In an era of grim news headlines and harsh political discourse, it’s often hard to believe that civility and kindness are palpable for American society. Dacher Keltner would argue otherwise. This year’s Calvaruso Keynote speaker emphasized the importance of collective thought towards these topics.
Keltner is a professor of psychology at the University of California, Berkeley. He has led many studies regarding emotion, which has included work on the Pixar film, “Inside Out.”
Keltner began his speech by explaining how fitting it was that he was speaking at a liberal arts institution like Albion College. Keltner had always wanted to teach at a smaller, liberal arts college, but instead taught bigger schools like the University of Wisconsin and UC Berkeley.
He provided notions that challenged how we deal with both conflict and interpersonal relationships, and the extensive studies done to support them. Given today’s rocky social climate, Keltner’s words were all the more inspiring.
One of his studies, as he pointed out, researched how human babies are some of the most vulnerable beings on earth. Thus, they rely on acts of compassion to further develop physically and mentally.
A big part of our wiring for compassion, according to Keltner, is the vagus nerve, a spinal cord that wanders through the human nervous system and causes us to do actions like nodding, gazing and speaking.
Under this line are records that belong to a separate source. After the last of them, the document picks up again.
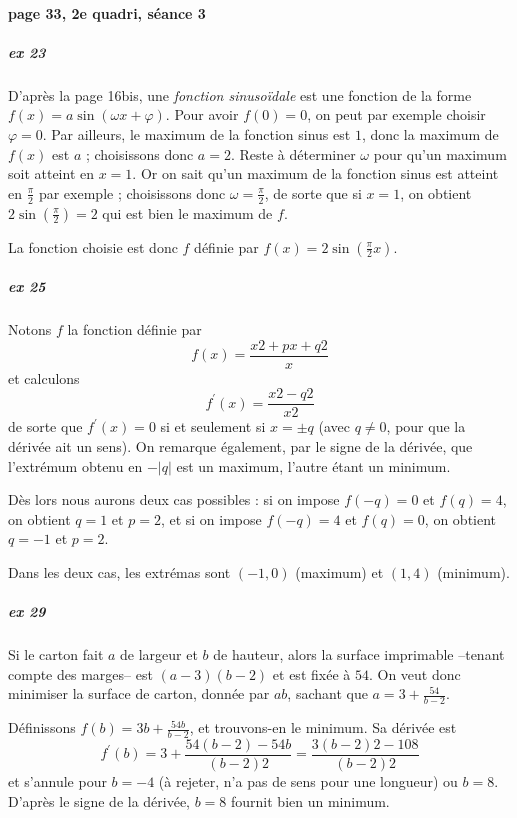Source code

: \paragraph{page 33, 2e quadri, séance 3}

\subparagraph{ex 23}
D'après la page 16bis, une \emph{fonction sinusoïdale} est une fonction de la forme $f(x) = a \sin(\omega x + \varphi)$. Pour avoir $f(0) = 0$, on peut par exemple choisir $\varphi = 0$. Par ailleurs, le maximum de la fonction sinus est $1$, donc la maximum de $f(x)$ est $a$ ; choisissons donc $a = 2$. Reste à déterminer $\omega$ pour qu'un maximum soit atteint en $x = 1$. Or on sait qu'un maximum de la fonction sinus est atteint en $\frac\pi2$ par exemple ; choisissons donc $\omega = \frac\pi2$, de sorte que si $x = 1$, on obtient $2 \sin(\frac\pi2) = 2$ qui est bien le maximum de $f$.

La fonction choisie est donc $f$ définie par $f(x) = 2 \sin(\frac \pi 2 x)$.

\subparagraph{ex 25}
Notons $f$ la fonction définie par
\begin{equation*}
	f(x) = \frac{x2+px+q2}{x}
\end{equation*}
et calculons
\begin{equation*}
	f^\prime(x) = \frac{x2-q2}{x2}
\end{equation*}
de sorte que $f^\prime(x) = 0$ si et seulement si $x = \pm q$ (avec $q \neq 0$, pour que la dérivée ait un sens). On remarque également, par le signe de la dérivée, que l'extrémum obtenu en $-| q |$ est un maximum, l'autre étant un minimum.

Dès lors nous aurons deux cas possibles : si on impose $f(-q) = 0$ et
$f(q) = 4$, on obtient $q = 1$ et $p = 2$, et si on impose $f(-q) = 4$
et $f(q) = 0$, on obtient $q = -1$ et $p = 2$.

Dans les deux cas, les extrémas sont $(-1,0)$ (maximum) et $(1,4)$
(minimum).

\subparagraph{ex 29}
Si le carton fait $a$ de largeur et $b$ de hauteur, alors la surface
imprimable --tenant compte des marges-- est $(a-3)(b-2)$ et est fixée
à $54$. On veut donc minimiser la surface de carton, donnée par $ab$,
sachant que $a = 3 + \frac{54}{b-2}$.

Définissons $f(b) = 3b + \frac{54b}{b-2}$, et trouvons-en le
minimum. Sa dérivée est
\begin{equation*}
  f^\prime(b) = 3 + \frac{54(b-2) - 54b}{(b-2)2} = \frac{3 (b-2)2 - 108}{(b-2)2}
\end{equation*}
et s'annule pour $b = -4$ (à rejeter, n'a pas de sens pour une
longueur) ou $b = 8$. D'après le signe de la dérivée, $b = 8$ fournit
bien un minimum.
Components like these make our responses and needs for compassion all the more apparent.
Keltner’s overarching message, though, was to continually emphasize kindness in today’s society. He believes that individuals who are kind and civil tend to rise in the social spectrum and that his research has helped prove that. We can rise by doing two simple things: listening and asking questions.
“One of the great virtues in life is to be a good listener and ask great questions,” said Keltner. He then guided the audience through a series of exercises that involved asking personal questions to one another, with the goal of eventually gaining a deeper understanding amongst the individuals involved.
As a whole, Keltner’s discussion was an intriguing insight into the human psyche. The Albion College community certainly learned a lot about kindness in that 45-minute period at Goodrich Chapel, and we can only hope to see those messages manifest.